A Rumble e a Trump Media, empresa do presidente dos Estados Unidos, Donald Trump, pressionam a Justiça americana para tentar intimar o ministro Alexandre de Moraes após negativa do Superior Tribunal de Justiça (STJ).
Após o STJ negar, no início do mês, o cumprimento de uma carta rogatória enviada pela Justiça americana para intimar o ministro em ação movida pelas duas empresas, os advogados pediram que o tribunal dos EUA autorize uma forma alternativa de citação de Moraes no processo que tramita na Flórida.
A medida ocorre porque, segundo a análise dos advogados, não é possível realizar a intimação pelos meios tradicionais previstos na Convenção da Haia, o que justificaria a adoção de um procedimento alternativo para dar andamento ao caso. O documento foi apresentado nesta segunda-feira (16/3).

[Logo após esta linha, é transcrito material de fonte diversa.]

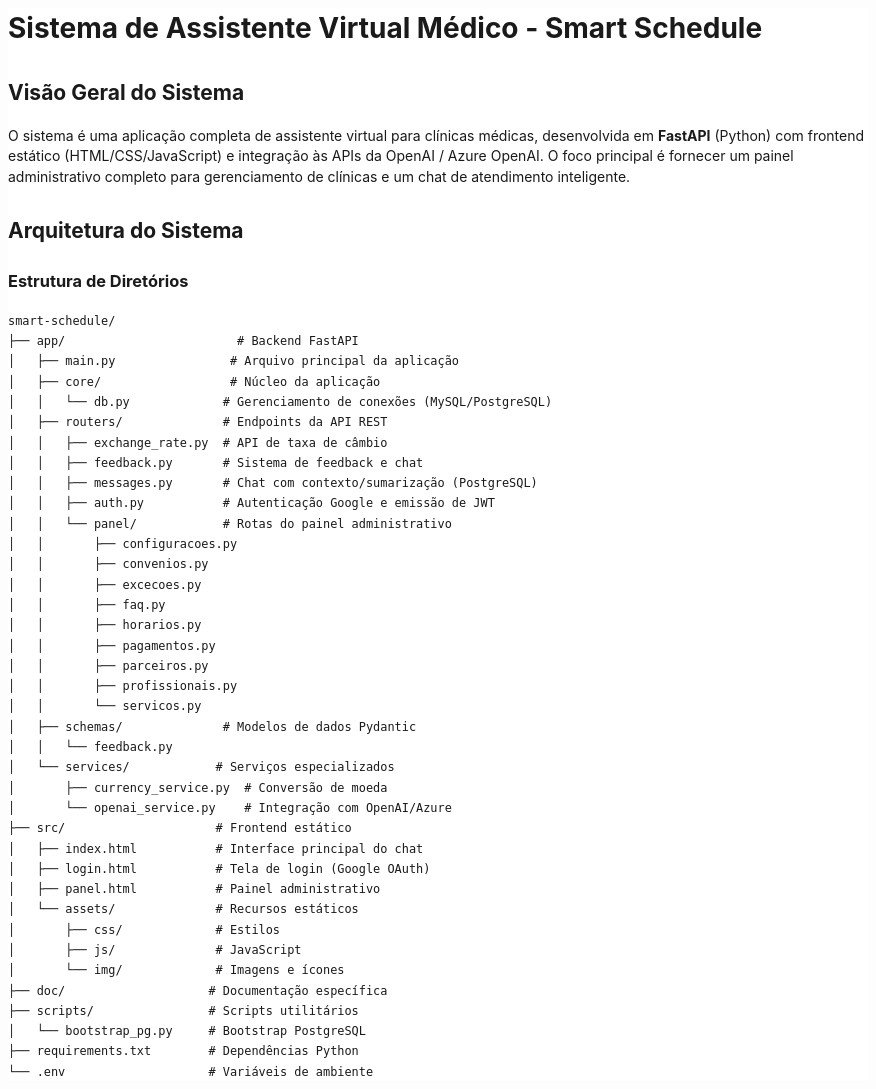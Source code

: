 # Sistema de Assistente Virtual Médico - Smart Schedule

## Visão Geral do Sistema

O sistema é uma aplicação completa de assistente virtual para clínicas médicas, desenvolvida em **FastAPI** (Python) com frontend estático (HTML/CSS/JavaScript) e integração às APIs da OpenAI / Azure OpenAI. O foco principal é fornecer um painel administrativo completo para gerenciamento de clínicas e um chat de atendimento inteligente.

## Arquitetura do Sistema

### Estrutura de Diretórios

```text
smart-schedule/
├── app/                        # Backend FastAPI
│   ├── main.py                # Arquivo principal da aplicação
│   ├── core/                  # Núcleo da aplicação
│   │   └── db.py             # Gerenciamento de conexões (MySQL/PostgreSQL)
│   ├── routers/              # Endpoints da API REST
│   │   ├── exchange_rate.py  # API de taxa de câmbio
│   │   ├── feedback.py       # Sistema de feedback e chat
│   │   ├── messages.py       # Chat com contexto/sumarização (PostgreSQL)
│   │   ├── auth.py           # Autenticação Google e emissão de JWT
│   │   └── panel/            # Rotas do painel administrativo
│   │       ├── configuracoes.py
│   │       ├── convenios.py
│   │       ├── excecoes.py
│   │       ├── faq.py
│   │       ├── horarios.py
│   │       ├── pagamentos.py
│   │       ├── parceiros.py
│   │       ├── profissionais.py
│   │       └── servicos.py
│   ├── schemas/              # Modelos de dados Pydantic
│   │   └── feedback.py
│   └── services/            # Serviços especializados
│       ├── currency_service.py  # Conversão de moeda
│       └── openai_service.py    # Integração com OpenAI/Azure
├── src/                     # Frontend estático
│   ├── index.html           # Interface principal do chat
│   ├── login.html           # Tela de login (Google OAuth)
│   ├── panel.html           # Painel administrativo
│   └── assets/              # Recursos estáticos
│       ├── css/             # Estilos
│       ├── js/              # JavaScript
│       └── img/             # Imagens e ícones
├── doc/                    # Documentação específica
├── scripts/                # Scripts utilitários
│   └── bootstrap_pg.py     # Bootstrap PostgreSQL
├── requirements.txt        # Dependências Python
└── .env                    # Variáveis de ambiente
```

“O Superior Tribunal de Justiça (STJ) recusou-se a efetuar a citação solicitada pela Rumble com base na Convenção da Haia sobre a Notificação de Atos Processuais. Esse desenvolvimento confirma que a citação convencional pela Convenção da Haia ao ministro Moraes não é possível, reforçando o pedido dos autores para que seja autorizada uma forma alternativa de citação”, afirmam os advogados, em documento obtido pela coluna.
O processo chegou ao Brasil em agosto do ano passado, conforme mostrou o Metrópoles, mas acabou não sendo recebido pelo STJ, que negou o cumprimento do pedido de cooperação judicial encaminhado pela Justiça americana para intimar o ministro do Supremo Tribunal Federal (STF).
Entenda
A ação nos EUA foi motivada por uma decisão de Alexandre de Moraes, proferida em 11 de julho, que determinou o bloqueio total de uma conta da Rumble associada ao comentarista Rodrigo Constantino, além de exigir o envio dos dados do usuário. A ordem também estabeleceu multa diária de R$ 100 mil em caso de descumprimento.
Segundo as empresas Rumble e Trump Media, a determinação foi irregular por ter sido enviada diretamente ao e-mail da sede da Rumble, sem seguir tratados legais internacionais ou comunicar o governo americano.
Elas afirmam, ainda, que a conta pertence a um cidadão dos EUA, está inativa desde dezembro de 2023 e não é acessada no Brasil, onde a plataforma está bloqueada desde fevereiro de 2025, por ordem do próprio Moraes.
As empresas argumentam que a obtenção dos dados solicitada pelo ministro viola leis norte-americanas e envolve conteúdo de críticas ideológicas não violentas sobre a democracia e as instituições brasileiras.
Na petição, as empresas também citam que a decisão foi emitida dois dias após o presidente Donald Trump enviar carta ao presidente Luiz Inácio Lula da Silva (PT), manifestando preocupação com o tratamento dado pelo Brasil a empresas de tecnologia dos EUA.